# [EXERCISE OBJECTIVE]
Where in the material does the word "edges" appear? Copy each line that has it.

# [TASK INPUTS]
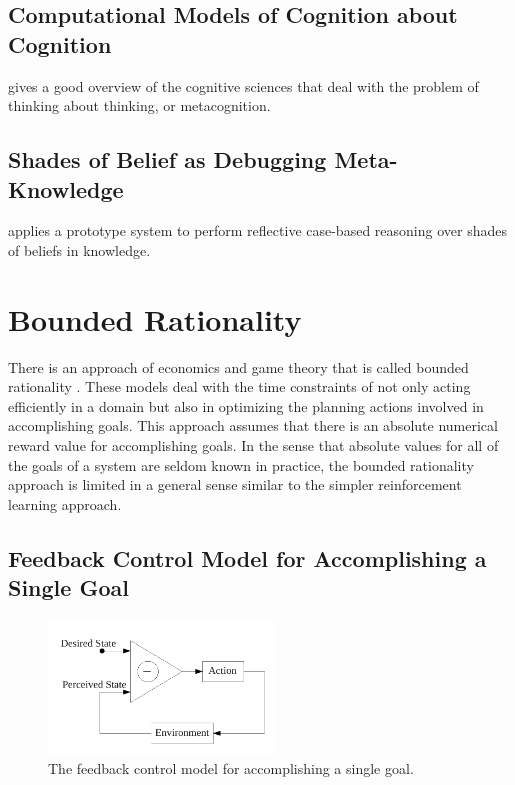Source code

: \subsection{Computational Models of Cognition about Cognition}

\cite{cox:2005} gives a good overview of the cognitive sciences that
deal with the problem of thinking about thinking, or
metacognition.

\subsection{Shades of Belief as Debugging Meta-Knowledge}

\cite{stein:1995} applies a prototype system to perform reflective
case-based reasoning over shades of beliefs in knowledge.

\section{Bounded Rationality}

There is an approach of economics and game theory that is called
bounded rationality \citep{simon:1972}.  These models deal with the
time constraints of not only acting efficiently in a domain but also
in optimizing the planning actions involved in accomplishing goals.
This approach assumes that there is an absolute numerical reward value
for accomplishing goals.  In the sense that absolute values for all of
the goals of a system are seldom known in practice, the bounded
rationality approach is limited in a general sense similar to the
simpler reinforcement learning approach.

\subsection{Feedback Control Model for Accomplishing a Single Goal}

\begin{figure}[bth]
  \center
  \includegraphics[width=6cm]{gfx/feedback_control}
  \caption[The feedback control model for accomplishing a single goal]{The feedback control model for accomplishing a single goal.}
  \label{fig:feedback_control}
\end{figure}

--

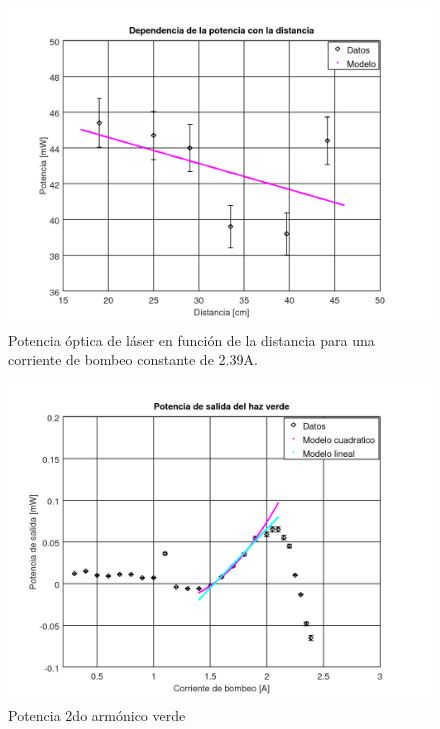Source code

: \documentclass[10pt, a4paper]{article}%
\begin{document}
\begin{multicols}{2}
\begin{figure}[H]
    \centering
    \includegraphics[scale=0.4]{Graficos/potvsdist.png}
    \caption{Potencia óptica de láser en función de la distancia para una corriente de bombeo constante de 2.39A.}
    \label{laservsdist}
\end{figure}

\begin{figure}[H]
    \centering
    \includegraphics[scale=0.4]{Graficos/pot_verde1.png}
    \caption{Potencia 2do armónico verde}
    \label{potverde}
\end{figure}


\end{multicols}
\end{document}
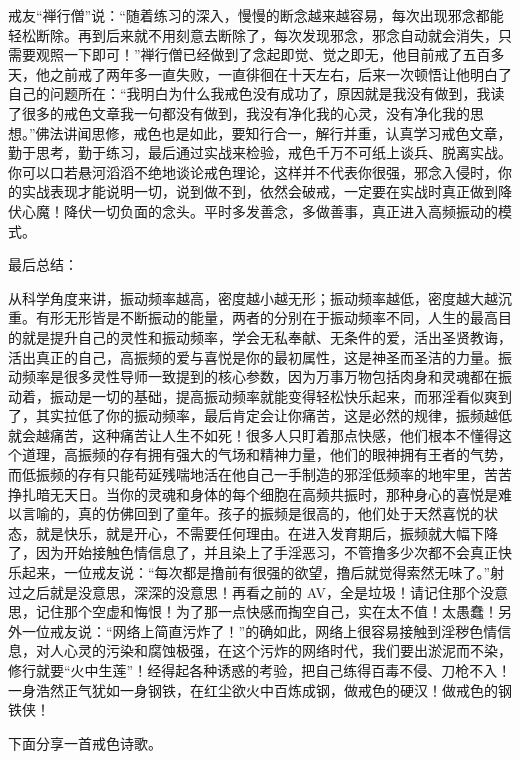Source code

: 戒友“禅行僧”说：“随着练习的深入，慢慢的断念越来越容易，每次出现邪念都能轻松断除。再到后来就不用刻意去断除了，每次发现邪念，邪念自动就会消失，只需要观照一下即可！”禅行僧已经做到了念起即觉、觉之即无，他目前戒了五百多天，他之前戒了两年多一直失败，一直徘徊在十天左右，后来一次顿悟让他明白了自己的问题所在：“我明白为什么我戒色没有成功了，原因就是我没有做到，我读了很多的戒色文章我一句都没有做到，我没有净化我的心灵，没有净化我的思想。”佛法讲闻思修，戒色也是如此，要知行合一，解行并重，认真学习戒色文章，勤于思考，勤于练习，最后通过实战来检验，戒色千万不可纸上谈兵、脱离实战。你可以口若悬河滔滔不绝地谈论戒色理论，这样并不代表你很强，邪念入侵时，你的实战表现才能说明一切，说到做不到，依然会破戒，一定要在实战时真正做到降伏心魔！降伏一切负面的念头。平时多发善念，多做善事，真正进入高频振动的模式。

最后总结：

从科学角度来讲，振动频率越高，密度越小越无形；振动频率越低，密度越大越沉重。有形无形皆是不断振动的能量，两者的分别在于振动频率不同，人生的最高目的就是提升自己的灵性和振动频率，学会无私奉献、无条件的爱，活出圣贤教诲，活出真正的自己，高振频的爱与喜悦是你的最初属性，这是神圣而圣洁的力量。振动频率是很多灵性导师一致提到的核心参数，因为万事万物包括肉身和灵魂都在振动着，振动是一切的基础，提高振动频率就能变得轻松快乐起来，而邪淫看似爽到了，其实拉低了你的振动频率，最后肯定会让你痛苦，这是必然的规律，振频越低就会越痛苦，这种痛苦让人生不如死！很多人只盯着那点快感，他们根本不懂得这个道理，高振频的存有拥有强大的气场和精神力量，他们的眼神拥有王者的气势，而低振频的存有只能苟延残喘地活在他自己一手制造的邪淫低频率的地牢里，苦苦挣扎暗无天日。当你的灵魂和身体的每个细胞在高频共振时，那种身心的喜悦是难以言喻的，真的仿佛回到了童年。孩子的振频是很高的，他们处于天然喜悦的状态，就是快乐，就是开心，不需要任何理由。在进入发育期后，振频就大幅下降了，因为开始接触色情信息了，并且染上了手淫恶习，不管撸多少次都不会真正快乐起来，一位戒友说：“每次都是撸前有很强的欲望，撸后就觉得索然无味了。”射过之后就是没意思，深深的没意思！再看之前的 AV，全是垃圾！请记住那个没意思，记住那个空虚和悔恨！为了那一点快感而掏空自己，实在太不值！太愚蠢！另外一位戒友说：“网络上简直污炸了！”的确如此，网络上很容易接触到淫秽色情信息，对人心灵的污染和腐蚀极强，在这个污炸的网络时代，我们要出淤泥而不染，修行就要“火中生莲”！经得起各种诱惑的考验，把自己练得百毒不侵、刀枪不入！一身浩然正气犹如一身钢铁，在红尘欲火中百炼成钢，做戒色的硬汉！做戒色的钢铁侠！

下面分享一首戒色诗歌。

---

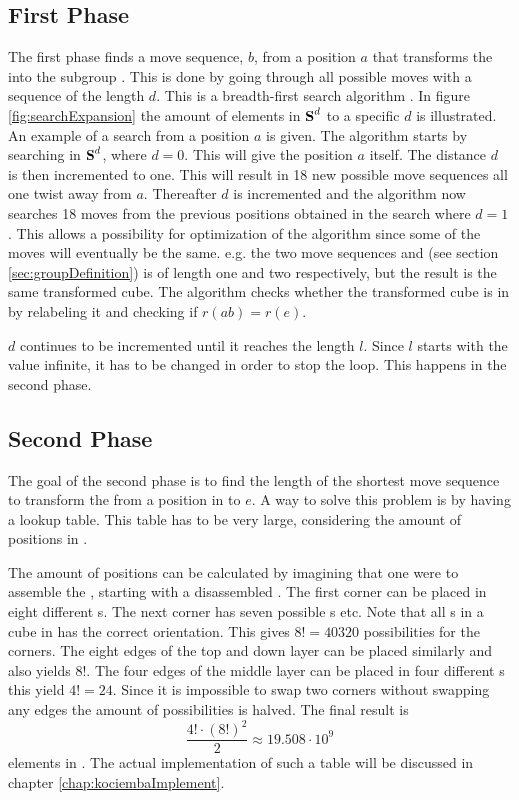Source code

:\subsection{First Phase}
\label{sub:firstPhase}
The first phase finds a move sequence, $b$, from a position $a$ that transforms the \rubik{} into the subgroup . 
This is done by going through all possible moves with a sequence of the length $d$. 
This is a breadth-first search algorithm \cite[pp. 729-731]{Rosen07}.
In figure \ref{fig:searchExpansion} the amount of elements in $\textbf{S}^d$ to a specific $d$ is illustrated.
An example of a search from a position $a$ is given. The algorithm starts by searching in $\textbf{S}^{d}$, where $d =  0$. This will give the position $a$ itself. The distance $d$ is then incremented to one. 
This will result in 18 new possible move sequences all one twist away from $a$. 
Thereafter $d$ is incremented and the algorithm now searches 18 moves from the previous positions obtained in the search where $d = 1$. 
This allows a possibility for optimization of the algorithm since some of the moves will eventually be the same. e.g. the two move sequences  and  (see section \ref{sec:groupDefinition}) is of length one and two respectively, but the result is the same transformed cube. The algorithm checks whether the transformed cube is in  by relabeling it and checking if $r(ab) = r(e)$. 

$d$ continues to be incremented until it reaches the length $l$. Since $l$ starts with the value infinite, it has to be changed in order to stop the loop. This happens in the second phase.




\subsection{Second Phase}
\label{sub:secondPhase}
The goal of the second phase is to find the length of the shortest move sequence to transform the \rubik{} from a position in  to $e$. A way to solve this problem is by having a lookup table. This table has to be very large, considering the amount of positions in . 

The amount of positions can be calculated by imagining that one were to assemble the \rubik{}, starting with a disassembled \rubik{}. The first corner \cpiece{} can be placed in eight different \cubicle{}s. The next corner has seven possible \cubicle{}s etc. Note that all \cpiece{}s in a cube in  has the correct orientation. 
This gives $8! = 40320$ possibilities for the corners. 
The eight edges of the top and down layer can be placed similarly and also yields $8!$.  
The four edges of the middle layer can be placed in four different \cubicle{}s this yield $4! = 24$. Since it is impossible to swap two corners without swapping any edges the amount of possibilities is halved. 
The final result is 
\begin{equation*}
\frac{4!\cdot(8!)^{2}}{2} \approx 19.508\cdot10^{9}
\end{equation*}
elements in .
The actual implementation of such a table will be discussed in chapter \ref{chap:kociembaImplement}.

# [ANSWER TO THIS EXERCISE]
The eight edges of the top and down layer can be placed similarly and also yields $8!$.  
The four edges of the middle layer can be placed in four different \cubicle{}s this yield $4! = 24$. Since it is impossible to swap two corners without swapping any edges the amount of possibilities is halved. 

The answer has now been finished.